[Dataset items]

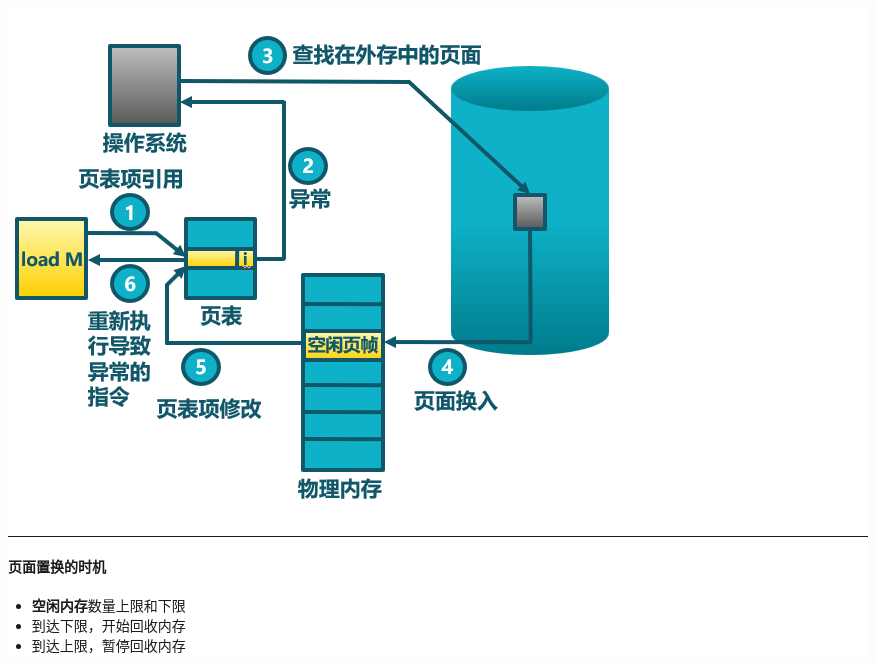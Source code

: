 ![bg right:50% 100%](figs/page-fault-handler.png)

--- 

#### 页面置换的时机

- **空闲内存**数量上限和下限
- 到达下限，开始回收内存
- 到达上限，暂停回收内存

> **Task details**: For every entry, return its exact wording and leave out any image.

> **Written reply**:
Source code

: ![bg right:50% 100%](figs/page-fault-handler.png)

--- 

#### 页面置换的时机

- **空闲内存**数量上限和下限
- 到达下限，开始回收内存
- 到达上限，暂停回收内存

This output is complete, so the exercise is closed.